=== Section Start ===
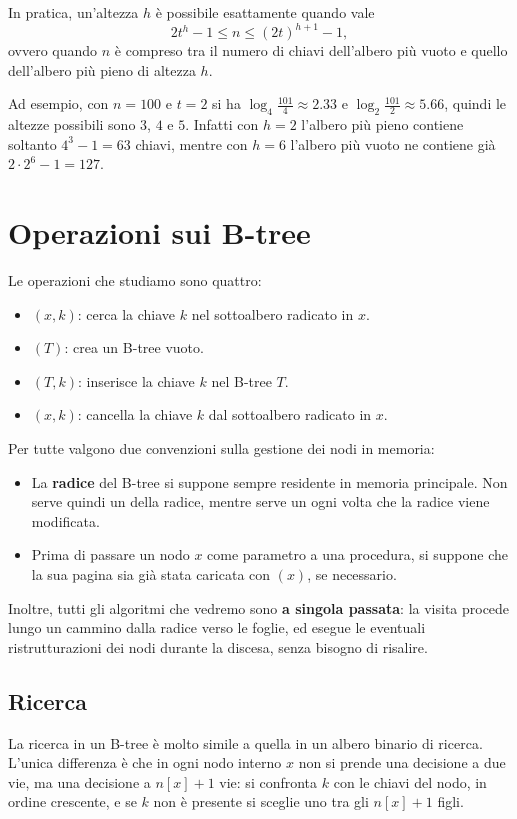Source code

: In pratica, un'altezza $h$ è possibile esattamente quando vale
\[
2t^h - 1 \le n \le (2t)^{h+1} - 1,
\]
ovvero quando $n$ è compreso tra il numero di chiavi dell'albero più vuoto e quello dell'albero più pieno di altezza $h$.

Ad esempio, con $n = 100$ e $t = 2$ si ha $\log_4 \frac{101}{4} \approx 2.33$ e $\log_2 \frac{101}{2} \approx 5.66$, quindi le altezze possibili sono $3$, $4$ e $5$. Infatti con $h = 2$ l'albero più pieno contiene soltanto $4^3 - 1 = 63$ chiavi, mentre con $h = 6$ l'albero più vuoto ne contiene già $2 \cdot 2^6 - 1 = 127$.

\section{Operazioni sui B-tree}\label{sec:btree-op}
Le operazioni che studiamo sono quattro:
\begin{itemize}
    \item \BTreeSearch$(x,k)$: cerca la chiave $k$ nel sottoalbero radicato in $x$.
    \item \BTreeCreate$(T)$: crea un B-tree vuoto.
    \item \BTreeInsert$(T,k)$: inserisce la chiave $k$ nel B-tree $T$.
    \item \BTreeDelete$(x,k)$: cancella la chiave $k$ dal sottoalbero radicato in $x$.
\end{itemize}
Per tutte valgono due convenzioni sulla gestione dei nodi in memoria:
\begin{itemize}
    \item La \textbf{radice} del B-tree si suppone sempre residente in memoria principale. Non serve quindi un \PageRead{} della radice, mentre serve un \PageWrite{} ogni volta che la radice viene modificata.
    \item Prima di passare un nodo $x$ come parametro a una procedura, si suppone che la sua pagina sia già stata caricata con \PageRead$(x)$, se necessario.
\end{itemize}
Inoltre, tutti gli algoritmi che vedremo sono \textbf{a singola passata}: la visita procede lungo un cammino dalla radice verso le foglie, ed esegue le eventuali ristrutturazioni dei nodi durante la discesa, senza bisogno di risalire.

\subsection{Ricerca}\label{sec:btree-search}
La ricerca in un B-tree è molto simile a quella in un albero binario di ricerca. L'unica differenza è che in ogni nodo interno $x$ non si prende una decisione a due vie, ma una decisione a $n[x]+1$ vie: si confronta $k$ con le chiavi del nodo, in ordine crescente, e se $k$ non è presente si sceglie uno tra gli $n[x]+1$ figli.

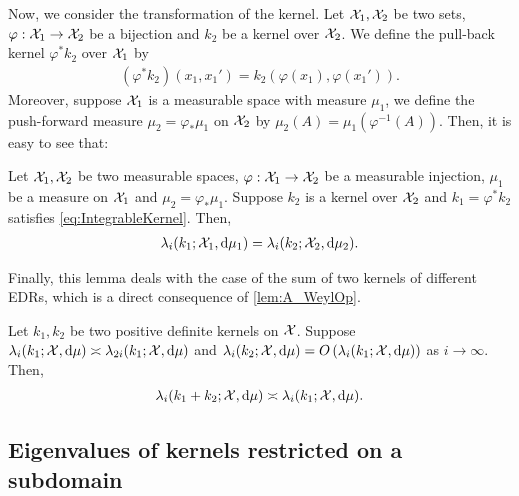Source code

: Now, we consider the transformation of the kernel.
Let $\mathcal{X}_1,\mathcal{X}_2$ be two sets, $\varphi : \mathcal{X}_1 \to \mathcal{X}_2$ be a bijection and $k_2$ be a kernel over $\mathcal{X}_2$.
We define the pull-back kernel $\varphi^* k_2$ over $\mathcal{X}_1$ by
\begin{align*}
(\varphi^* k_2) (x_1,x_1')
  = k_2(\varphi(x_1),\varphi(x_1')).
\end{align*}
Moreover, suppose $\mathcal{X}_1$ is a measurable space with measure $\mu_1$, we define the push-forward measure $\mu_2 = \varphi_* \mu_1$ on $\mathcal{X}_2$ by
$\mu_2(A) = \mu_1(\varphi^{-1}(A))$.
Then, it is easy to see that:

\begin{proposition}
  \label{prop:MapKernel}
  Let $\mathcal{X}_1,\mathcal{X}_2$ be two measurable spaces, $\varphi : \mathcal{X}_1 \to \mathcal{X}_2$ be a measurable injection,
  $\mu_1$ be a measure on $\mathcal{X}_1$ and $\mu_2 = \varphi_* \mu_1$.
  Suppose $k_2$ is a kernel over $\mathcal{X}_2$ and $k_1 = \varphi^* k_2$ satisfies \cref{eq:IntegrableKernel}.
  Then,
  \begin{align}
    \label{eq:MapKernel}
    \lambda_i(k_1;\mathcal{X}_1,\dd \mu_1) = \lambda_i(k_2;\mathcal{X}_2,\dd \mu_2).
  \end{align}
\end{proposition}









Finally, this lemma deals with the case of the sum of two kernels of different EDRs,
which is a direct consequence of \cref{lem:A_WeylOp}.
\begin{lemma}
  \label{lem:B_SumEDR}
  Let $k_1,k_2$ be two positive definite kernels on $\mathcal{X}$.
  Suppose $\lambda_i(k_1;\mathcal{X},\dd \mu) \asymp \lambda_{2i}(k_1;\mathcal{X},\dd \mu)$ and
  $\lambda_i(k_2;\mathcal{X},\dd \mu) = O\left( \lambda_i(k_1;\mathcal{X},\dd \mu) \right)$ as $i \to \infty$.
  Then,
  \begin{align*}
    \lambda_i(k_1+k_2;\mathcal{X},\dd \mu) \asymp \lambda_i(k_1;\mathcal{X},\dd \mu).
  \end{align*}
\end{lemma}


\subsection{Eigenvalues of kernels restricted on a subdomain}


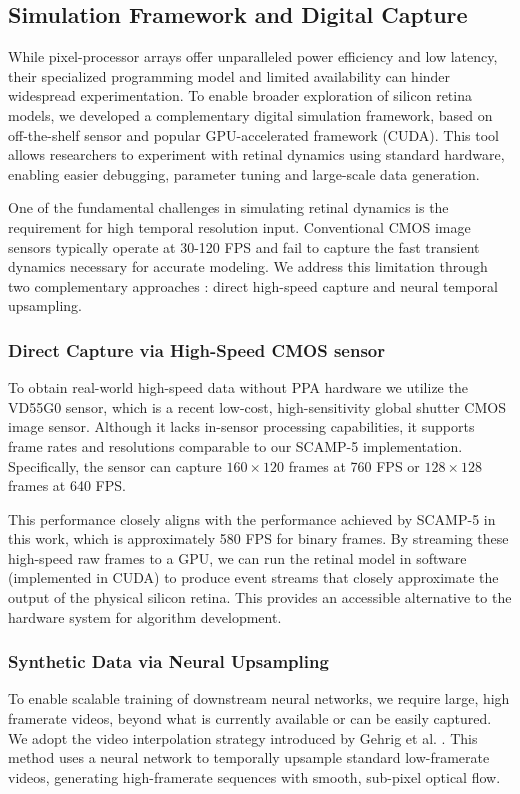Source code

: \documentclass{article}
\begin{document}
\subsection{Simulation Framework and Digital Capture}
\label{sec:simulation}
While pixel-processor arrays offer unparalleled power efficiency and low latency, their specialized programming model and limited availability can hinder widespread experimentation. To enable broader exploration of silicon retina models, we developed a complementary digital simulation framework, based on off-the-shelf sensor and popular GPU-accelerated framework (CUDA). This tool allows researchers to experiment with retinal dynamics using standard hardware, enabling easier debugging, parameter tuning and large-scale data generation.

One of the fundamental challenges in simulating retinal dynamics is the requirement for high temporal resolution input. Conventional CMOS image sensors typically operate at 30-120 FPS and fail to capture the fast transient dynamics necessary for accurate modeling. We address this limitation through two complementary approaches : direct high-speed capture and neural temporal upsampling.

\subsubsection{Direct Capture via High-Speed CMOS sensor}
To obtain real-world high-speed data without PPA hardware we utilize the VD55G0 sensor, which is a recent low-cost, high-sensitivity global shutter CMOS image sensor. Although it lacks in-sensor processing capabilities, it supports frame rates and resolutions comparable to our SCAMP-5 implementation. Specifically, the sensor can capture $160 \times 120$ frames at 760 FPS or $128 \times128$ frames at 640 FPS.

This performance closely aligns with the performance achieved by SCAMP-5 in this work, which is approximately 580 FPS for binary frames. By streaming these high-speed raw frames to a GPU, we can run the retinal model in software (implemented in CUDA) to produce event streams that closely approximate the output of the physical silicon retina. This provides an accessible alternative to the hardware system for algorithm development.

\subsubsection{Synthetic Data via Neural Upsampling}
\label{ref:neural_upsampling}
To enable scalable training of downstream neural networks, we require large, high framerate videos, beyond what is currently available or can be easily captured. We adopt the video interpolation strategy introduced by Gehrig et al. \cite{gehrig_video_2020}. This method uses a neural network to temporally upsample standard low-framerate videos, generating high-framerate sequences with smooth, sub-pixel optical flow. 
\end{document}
=== Section End ===
▸ ACTION ITEM: The lines from the one holding "To enable scalable" to the final line of the entries, both included, are what should be output, exactly and alone.

▸ ANSWER TO THIS EXERCISE:
To enable scalable training of downstream neural networks, we require large, high framerate videos, beyond what is currently available or can be easily captured. We adopt the video interpolation strategy introduced by Gehrig et al. \cite{gehrig_video_2020}. This method uses a neural network to temporally upsample standard low-framerate videos, generating high-framerate sequences with smooth, sub-pixel optical flow. 
\end{document}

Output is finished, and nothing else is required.